How to detect whether you are vulnerable​

• Query your Redis version. Any upstream Redis release older than 6.2.7 (for the 6.x line) or older than 7.0.0 (for 7.x) should be treated as vulnerable until the vendor confirms a backport. Run: redis‑cli INFO SERVER | grep redis_version.
• Audit whether clients call EVAL / EVALSHA / SCRIPT LOAD on your instance. Use Redis MONITOR carefully in a test environment or query logs; production MONITOR can be expensive and noisy.
• Check ACLs and command access: if anonymous users or low‑privilege accounts can call SCRIPT or EVAL, treat that as a high‑priority configuration issue.

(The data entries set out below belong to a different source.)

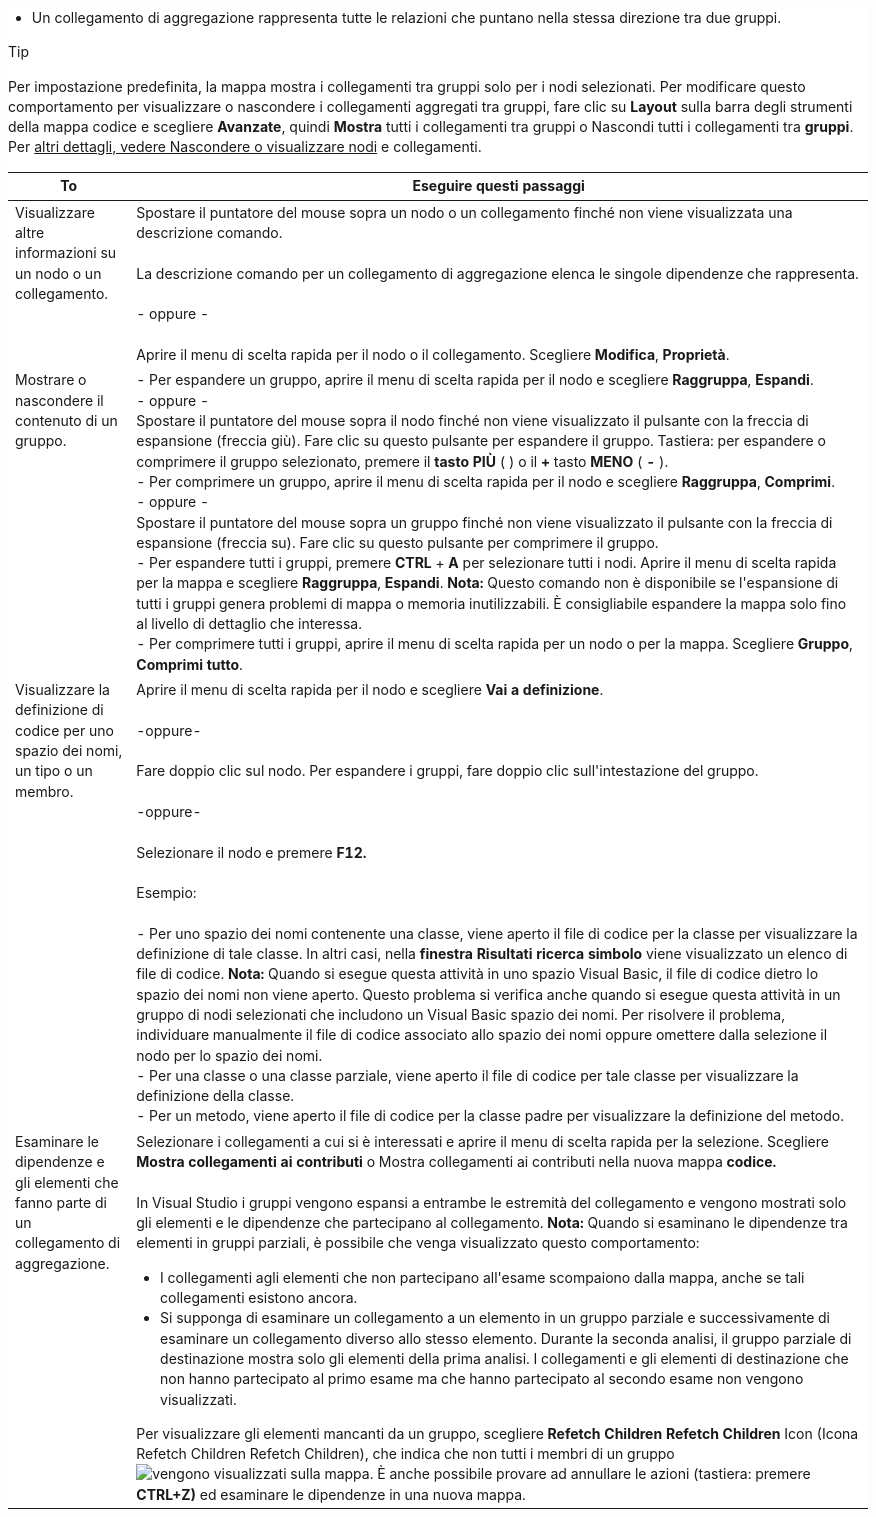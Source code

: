 - Un collegamento di aggregazione rappresenta tutte le relazioni che puntano nella stessa direzione tra due gruppi.

> [!TIP]
> Per impostazione predefinita, la mappa mostra i collegamenti tra gruppi solo per i nodi selezionati. Per modificare questo comportamento per visualizzare o nascondere i collegamenti aggregati tra gruppi, fare clic su **Layout** sulla barra degli strumenti della mappa codice e scegliere **Avanzate**, quindi **Mostra** tutti i collegamenti tra gruppi o Nascondi tutti i collegamenti tra **gruppi**. Per [altri dettagli, vedere Nascondere o visualizzare nodi](#HidingShowing) e collegamenti.

|**To**|**Eseguire questi passaggi**|
|-|-|
|Visualizzare altre informazioni su un nodo o un collegamento.|Spostare il puntatore del mouse sopra un nodo o un collegamento finché non viene visualizzata una descrizione comando.<br /><br /> La descrizione comando per un collegamento di aggregazione elenca le singole dipendenze che rappresenta.<br /><br /> - oppure -<br /><br /> Aprire il menu di scelta rapida per il nodo o il collegamento. Scegliere **Modifica**, **Proprietà**.|
|Mostrare o nascondere il contenuto di un gruppo.|- Per espandere un gruppo, aprire il menu di scelta rapida per il nodo e scegliere **Raggruppa**, **Espandi**.<br />     - oppure -<br />     Spostare il puntatore del mouse sopra il nodo finché non viene visualizzato il pulsante con la freccia di espansione (freccia giù). Fare clic su questo pulsante per espandere il gruppo. Tastiera: per espandere o comprimere il gruppo selezionato, premere il **tasto PIÙ** ( ) o il **+** tasto **MENO** ( **-** ).<br />- Per comprimere un gruppo, aprire il menu di scelta rapida per il nodo e scegliere **Raggruppa**, **Comprimi**.<br />     - oppure -<br />     Spostare il puntatore del mouse sopra un gruppo finché non viene visualizzato il pulsante con la freccia di espansione (freccia su). Fare clic su questo pulsante per comprimere il gruppo.<br />- Per espandere tutti i gruppi, premere **CTRL**  +  **A** per selezionare tutti i nodi. Aprire il menu di scelta rapida per la mappa e scegliere **Raggruppa**, **Espandi**. **Nota:**      Questo comando non è disponibile se l'espansione di tutti i gruppi genera problemi di mappa o memoria inutilizzabili. È consigliabile espandere la mappa solo fino al livello di dettaglio che interessa.<br />- Per comprimere tutti i gruppi, aprire il menu di scelta rapida per un nodo o per la mappa. Scegliere **Gruppo**, **Comprimi tutto**.|
|Visualizzare la definizione di codice per uno spazio dei nomi, un tipo o un membro.|Aprire il menu di scelta rapida per il nodo e scegliere **Vai a definizione**.<br /><br /> -oppure-<br /><br /> Fare doppio clic sul nodo. Per espandere i gruppi, fare doppio clic sull'intestazione del gruppo.<br /><br /> -oppure-<br /><br /> Selezionare il nodo e premere **F12.**<br /><br /> Esempio:<br /><br /> - Per uno spazio dei nomi contenente una classe, viene aperto il file di codice per la classe per visualizzare la definizione di tale classe. In altri casi, nella **finestra Risultati ricerca simbolo** viene visualizzato un elenco di file di codice. **Nota:**      Quando si esegue questa attività in uno spazio Visual Basic, il file di codice dietro lo spazio dei nomi non viene aperto. Questo problema si verifica anche quando si esegue questa attività in un gruppo di nodi selezionati che includono un Visual Basic spazio dei nomi. Per risolvere il problema, individuare manualmente il file di codice associato allo spazio dei nomi oppure omettere dalla selezione il nodo per lo spazio dei nomi.<br />- Per una classe o una classe parziale, viene aperto il file di codice per tale classe per visualizzare la definizione della classe.<br />- Per un metodo, viene aperto il file di codice per la classe padre per visualizzare la definizione del metodo.|
|Esaminare le dipendenze e gli elementi che fanno parte di un collegamento di aggregazione.|Selezionare i collegamenti a cui si è interessati e aprire il menu di scelta rapida per la selezione. Scegliere **Mostra collegamenti ai contributi** o Mostra collegamenti ai contributi nella nuova mappa **codice.**<br /><br /> In Visual Studio i gruppi vengono espansi a entrambe le estremità del collegamento e vengono mostrati solo gli elementi e le dipendenze che partecipano al collegamento. **Nota:**  Quando si esaminano le dipendenze tra elementi in gruppi parziali, è possibile che venga visualizzato questo comportamento: <ul><li>I collegamenti agli elementi che non partecipano all'esame scompaiono dalla mappa, anche se tali collegamenti esistono ancora.</li><li>Si supponga di esaminare un collegamento a un elemento in un gruppo parziale e successivamente di esaminare un collegamento diverso allo stesso elemento. Durante la seconda analisi, il gruppo parziale di destinazione mostra solo gli elementi della prima analisi. I collegamenti e gli elementi di destinazione che non hanno partecipato al primo esame ma che hanno partecipato al secondo esame non vengono visualizzati.</li></ul> Per visualizzare gli elementi mancanti da un gruppo, scegliere **Refetch Children Refetch Children** Icon (Icona Refetch Children Refetch Children), che indica che non tutti i membri di un gruppo ![ vengono visualizzati sulla ](../modeling/media/dependencygraph_deletednodesicon.png) mappa. È anche possibile provare ad annullare le azioni (tastiera: premere **CTRL+Z)** ed esaminare le dipendenze in una nuova mappa.|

Immediate mitigations and hardening (operational guidance)​

If you cannot immediately patch, implement one or more of the following measures in order of impact and feasibility:

• Block SCRIPT LOAD and EVAL via Redis ACLs. Create ACL rules that deny the EVAL and SCRIPT family to users that do not need it. This is the simplest and recommended temporary* mitigation because it prevents arbitrary scripts from being submitted. Note: if your application legitimately relies on Lua scripting, you must prioritize patching rather than blocking.
• Ensure Redis is not exposed to the public internet. Use network controls (firewall, security groups, private subnets) to restrict access to known application servers. Protected‑mode, bind‑address and requirepass are not substitutes for proper network segmentation but are additional layers.
• Require authentication for clients and use strong ACLs. Lock down privileges so only specific service accounts can run scripts.
• If using managed Redis services (cloud provider PaaS), check provider advisories — many providers have already applied the patch or offer options to disable scripting. Contact your cloud provider or check their security notices for the fixed versions or mitigation steps.
• For fleeted environments, apply host-level controls: monitor redis‑server process crashes and service restarts, configure alerts for recurring restarts, and temporarily throttle or isolate problematic hosts to avoid cascade failures during a mass exploitation attempt.

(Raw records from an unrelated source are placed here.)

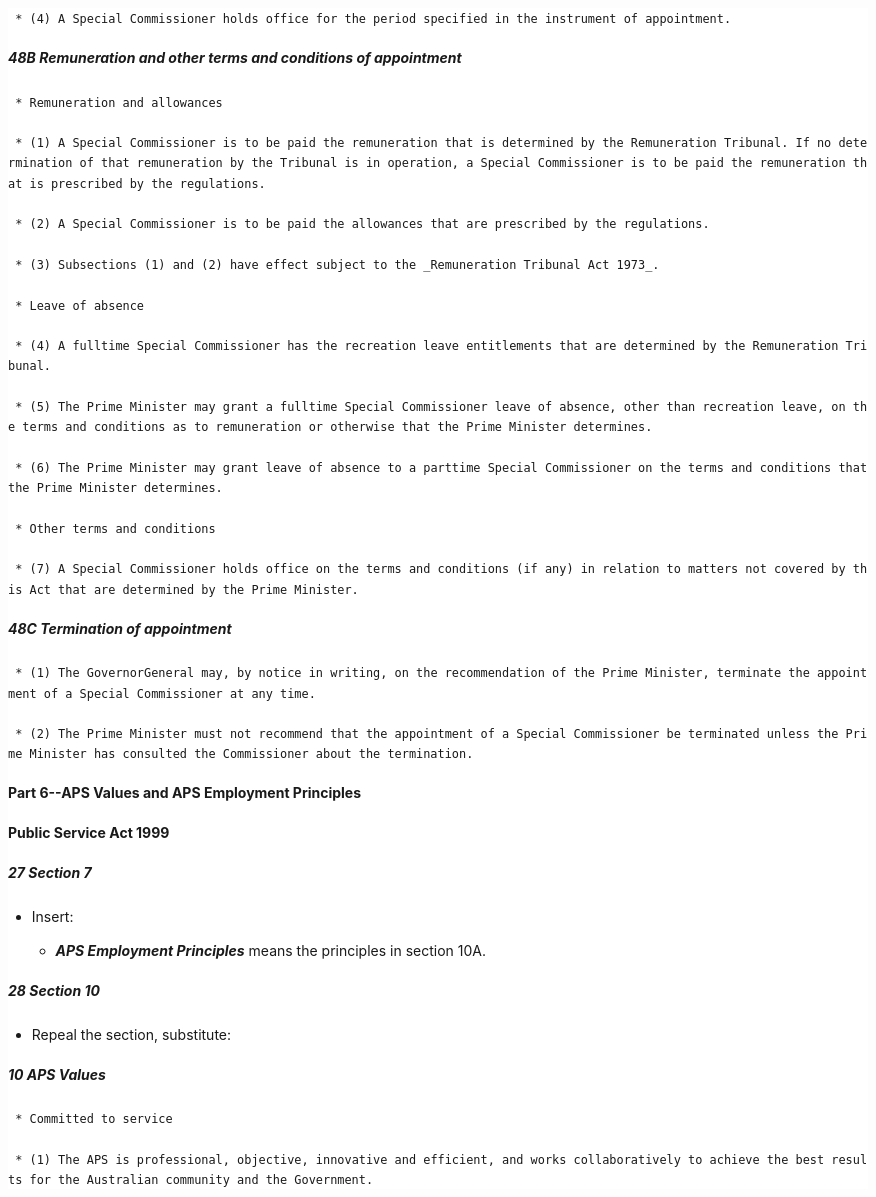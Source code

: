      * (4) A Special Commissioner holds office for the period specified in the instrument of appointment.

##### 48B  Remuneration and other terms and conditions of appointment

     * Remuneration and allowances

     * (1) A Special Commissioner is to be paid the remuneration that is determined by the Remuneration Tribunal. If no determination of that remuneration by the Tribunal is in operation, a Special Commissioner is to be paid the remuneration that is prescribed by the regulations.

     * (2) A Special Commissioner is to be paid the allowances that are prescribed by the regulations.

     * (3) Subsections (1) and (2) have effect subject to the _Remuneration Tribunal Act 1973_.

     * Leave of absence

     * (4) A fulltime Special Commissioner has the recreation leave entitlements that are determined by the Remuneration Tribunal.

     * (5) The Prime Minister may grant a fulltime Special Commissioner leave of absence, other than recreation leave, on the terms and conditions as to remuneration or otherwise that the Prime Minister determines.

     * (6) The Prime Minister may grant leave of absence to a parttime Special Commissioner on the terms and conditions that the Prime Minister determines.

     * Other terms and conditions

     * (7) A Special Commissioner holds office on the terms and conditions (if any) in relation to matters not covered by this Act that are determined by the Prime Minister.

##### 48C  Termination of appointment

     * (1) The GovernorGeneral may, by notice in writing, on the recommendation of the Prime Minister, terminate the appointment of a Special Commissioner at any time.

     * (2) The Prime Minister must not recommend that the appointment of a Special Commissioner be terminated unless the Prime Minister has consulted the Commissioner about the termination.

#### Part 6--APS Values and APS Employment Principles

#### Public Service Act 1999

##### 27  Section 7

   * Insert: 

     * **_APS Employment Principles_** means the principles in section 10A.

##### 28  Section 10

   * Repeal the section, substitute:

##### 10  APS Values

     * Committed to service

     * (1) The APS is professional, objective, innovative and efficient, and works collaboratively to achieve the best results for the Australian community and the Government.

Quick mitigation checklist​

• Inventory: identify Redis instances and versions across the estate.
• Block or restrict SCRIPT/EVAL for instances where scripts are not required (ACL deny).
• Restrict network access to Redis (private subnets, MFA for admin consoles, security groups).
• Schedule a patch window to upgrade to Redis 6.2.7+ or 7.0.0+.
• Monitor for crashes and unusual SCRIPT/EVAL activity during and after the upgrade.

Patching and change management — practical steps​

• Test the upgrade in staging: some applications rely on subtle behavior of the Lua environment. The upstream fix also changed semantics (readonly global tables and removed print in some contexts), so test scripts particularly if they relied on mutating globals or using print. The PR explicitly documents breaking changes (for example, disallowing certain non‑local custom function definitions and removing print); evaluate these against your application scripts.
• Upgrade order for clusters: patch and gracefully restart replica nodes first, promote and fail over as appropriate, then patch masters. Follow your application’s SLA and use quarantined test runs before mass rollout.
• For distribution packages, verify vendor backports: in several distributions the upstream fix was packaged and released with distribution‑specific version numbers; check your distro’s security tracker (Debian, Ubuntu, Red Hat, etc. for the exact fixed package and CVE tagging. Some distributions may mark older packages as ignored because the fix cannot be backported easily.
• If you rely on vendor‑embedded Redis in network appliances or vendor appliances, consult the vendor security advisory — those images are often updated on separate cadences.

Detection and logging: rules and suggestions​

• Log and alert on rapid redis‑server termination and unexpected restarts. Repeated crashes timed to client EVAL calls are a strong indicator of attempted exploitation.
• If you have telemetry for Redis command calls, watch for spikes in SCRIPT LOAD, EVAL, EVALSHA, and SCRIPT FLUSH, particularly from accounts that normally do not run scripts.
• Create a short detection signature for SIEM/IDS covering:
• Presence of EVAL or SCRIPT LOAD commands from unusual source IPs or user accounts.
• redis‑server process exit codes and core dumps appearing in a short time window.
• New, unexpected Lua script hashes being loaded (SCRIPT LOAD response returns SHA1; correlate new SHAs with authorized change windows).
• Where safe and possible, capture failing script bodies in a sandboxed environment for forensic analysis. Do not run attacker scripts on production machines.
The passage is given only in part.